## Task requirements:
Look over the listing below and work out how many lines have the word "Software". Write only that number.

Segment Open

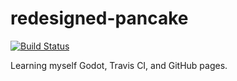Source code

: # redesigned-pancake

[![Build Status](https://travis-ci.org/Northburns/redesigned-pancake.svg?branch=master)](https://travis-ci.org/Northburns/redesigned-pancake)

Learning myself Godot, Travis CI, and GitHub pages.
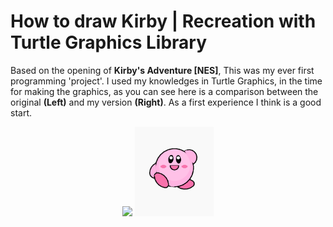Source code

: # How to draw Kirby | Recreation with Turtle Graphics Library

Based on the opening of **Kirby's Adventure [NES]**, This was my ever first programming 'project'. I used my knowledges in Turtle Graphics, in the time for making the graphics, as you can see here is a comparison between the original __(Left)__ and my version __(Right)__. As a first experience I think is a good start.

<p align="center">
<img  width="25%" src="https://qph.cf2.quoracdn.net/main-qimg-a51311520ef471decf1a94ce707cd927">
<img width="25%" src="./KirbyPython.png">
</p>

Segment Closed
Segment Open

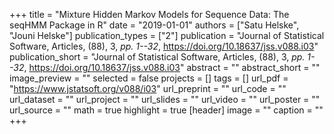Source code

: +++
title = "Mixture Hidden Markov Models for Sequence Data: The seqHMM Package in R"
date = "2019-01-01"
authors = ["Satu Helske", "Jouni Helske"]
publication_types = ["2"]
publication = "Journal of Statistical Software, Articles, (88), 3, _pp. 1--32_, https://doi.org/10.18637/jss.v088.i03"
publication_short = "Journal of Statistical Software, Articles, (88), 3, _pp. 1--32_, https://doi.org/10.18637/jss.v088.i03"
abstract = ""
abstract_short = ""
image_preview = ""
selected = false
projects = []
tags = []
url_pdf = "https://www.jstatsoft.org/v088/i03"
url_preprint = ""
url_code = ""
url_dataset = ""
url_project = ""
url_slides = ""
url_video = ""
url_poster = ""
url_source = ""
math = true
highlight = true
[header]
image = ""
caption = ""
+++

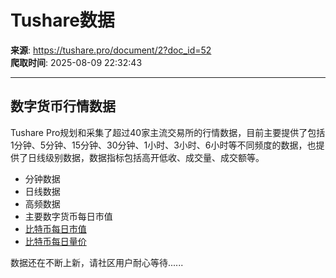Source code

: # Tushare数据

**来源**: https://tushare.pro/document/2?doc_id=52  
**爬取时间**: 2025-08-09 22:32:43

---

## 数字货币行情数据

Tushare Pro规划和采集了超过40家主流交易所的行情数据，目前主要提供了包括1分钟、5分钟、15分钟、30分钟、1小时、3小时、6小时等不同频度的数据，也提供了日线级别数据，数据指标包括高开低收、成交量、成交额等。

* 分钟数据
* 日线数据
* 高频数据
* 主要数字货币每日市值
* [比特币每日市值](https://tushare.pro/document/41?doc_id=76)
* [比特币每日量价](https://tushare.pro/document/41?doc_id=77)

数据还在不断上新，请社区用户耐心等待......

Segment Closed

## Answer section:
2